– Как… – попытался что-то сказать Блесс, но паршивка поспешила закрыть ему рот ладошкой.
– Тише, любимый. Теперь я еще лучше понимаю, почему тебя так тянет ко мне. Она же холодная, как рыба. – И уже мне: – Выйди! Не видишь, ты помешала!
Блесс сонно моргнул и, похоже, за компанию со мной заподозрил себя в кошмариках. В чем-то его можно было понять.
– А почему мой жених смотрит на тебя, как будто впервые увидел? – невинно уточнила, приближаясь к кровати маленькими шажками. – И… почему у тебя в руке нож?!
Левую руку она держала в складках одеяла, но блики луны как раз упали на острие… и я заметила. Сердце испуганной птичкой затрепетало в горле, но разум остался холодным.
Дальше все произошло очень быстро. Блесс окончательно проснулся, а заодно уверовал в реальность происходящего и попытался спихнуть с себя Ирис. Ее рука с ножом взметнулась… Но тут рядом оказалась я. Пф! Вцепиться в волосы, перехватить запястье и с силой дернуть на себя.
Мерзавка с визгом полетела с кровати. В другую сторону улетел нож.
Ничего такой, с переливающимися камешками на рукояти. Кажется, там выложены луна и звезды.
– Ненормальная! – Драться Ирис совершенно не умела, но я это еще в прошлый раз поняла. Она орала и нелепо размахивала руками. – Пусти меня!
– Иначе ты наябедничаешь папе? – подсказала я продолжение воплей.
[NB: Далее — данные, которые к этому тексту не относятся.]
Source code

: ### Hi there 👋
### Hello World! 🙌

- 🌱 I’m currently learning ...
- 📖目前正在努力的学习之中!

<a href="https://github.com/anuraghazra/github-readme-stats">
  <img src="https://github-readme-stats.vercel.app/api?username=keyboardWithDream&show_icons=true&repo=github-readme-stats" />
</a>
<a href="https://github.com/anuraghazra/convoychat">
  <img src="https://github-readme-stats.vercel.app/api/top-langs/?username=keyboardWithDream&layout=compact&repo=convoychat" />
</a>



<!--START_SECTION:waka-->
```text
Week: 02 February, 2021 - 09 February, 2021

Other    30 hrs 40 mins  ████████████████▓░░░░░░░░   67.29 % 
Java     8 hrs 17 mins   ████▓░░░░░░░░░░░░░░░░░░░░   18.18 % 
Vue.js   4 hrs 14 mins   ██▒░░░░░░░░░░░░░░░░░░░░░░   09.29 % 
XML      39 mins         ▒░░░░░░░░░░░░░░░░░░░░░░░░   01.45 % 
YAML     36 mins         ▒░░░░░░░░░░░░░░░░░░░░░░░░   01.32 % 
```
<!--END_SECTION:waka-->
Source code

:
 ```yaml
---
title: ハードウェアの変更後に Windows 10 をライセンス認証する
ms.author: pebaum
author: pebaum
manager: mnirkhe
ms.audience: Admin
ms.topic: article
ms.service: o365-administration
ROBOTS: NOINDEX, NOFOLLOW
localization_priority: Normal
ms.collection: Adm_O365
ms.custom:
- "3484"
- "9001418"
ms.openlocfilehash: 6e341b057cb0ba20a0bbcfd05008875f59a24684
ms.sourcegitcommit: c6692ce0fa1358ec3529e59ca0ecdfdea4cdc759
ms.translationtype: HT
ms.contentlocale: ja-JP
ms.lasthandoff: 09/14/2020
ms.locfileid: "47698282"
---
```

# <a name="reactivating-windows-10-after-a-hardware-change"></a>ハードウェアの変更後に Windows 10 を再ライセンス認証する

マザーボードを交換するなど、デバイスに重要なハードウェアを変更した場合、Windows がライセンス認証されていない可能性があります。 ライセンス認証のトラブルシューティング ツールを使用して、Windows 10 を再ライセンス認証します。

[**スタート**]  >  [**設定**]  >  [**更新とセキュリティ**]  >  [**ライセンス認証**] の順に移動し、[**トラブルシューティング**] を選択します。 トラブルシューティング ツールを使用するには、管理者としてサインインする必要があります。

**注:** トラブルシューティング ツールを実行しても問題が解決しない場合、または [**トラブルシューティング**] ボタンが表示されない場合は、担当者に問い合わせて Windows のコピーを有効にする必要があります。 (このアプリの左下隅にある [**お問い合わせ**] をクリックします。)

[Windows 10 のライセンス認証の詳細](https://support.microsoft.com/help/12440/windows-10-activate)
Поверженной противницы мне в этот раз было мало. Не знаю, что на меня нашло. Продолжая держать неуемную девицу за волосы, я потащила ее к двери.
– А-а-а… Мое платье! Блесс!
Хлопнула дверь.
– Я пришлю его тебе завтра. – Лестница. – Платье, не Блесса.
Как же приятно оказалось собственноручно вытолкать ее вон!
– Дешевка! Пустышка! – Подозреваю, все соседи сейчас поучаствовали в наших кошмариках. – Он тебя не любит!
– Ну и не надо, – философски пожала плечами я и с чувством закрыла дверь у вопящей девицы перед носом.
Фу-х!
Ну красота же.
Вот теперь можно вернуться в кроватку и досмотреть сон о дельфинах.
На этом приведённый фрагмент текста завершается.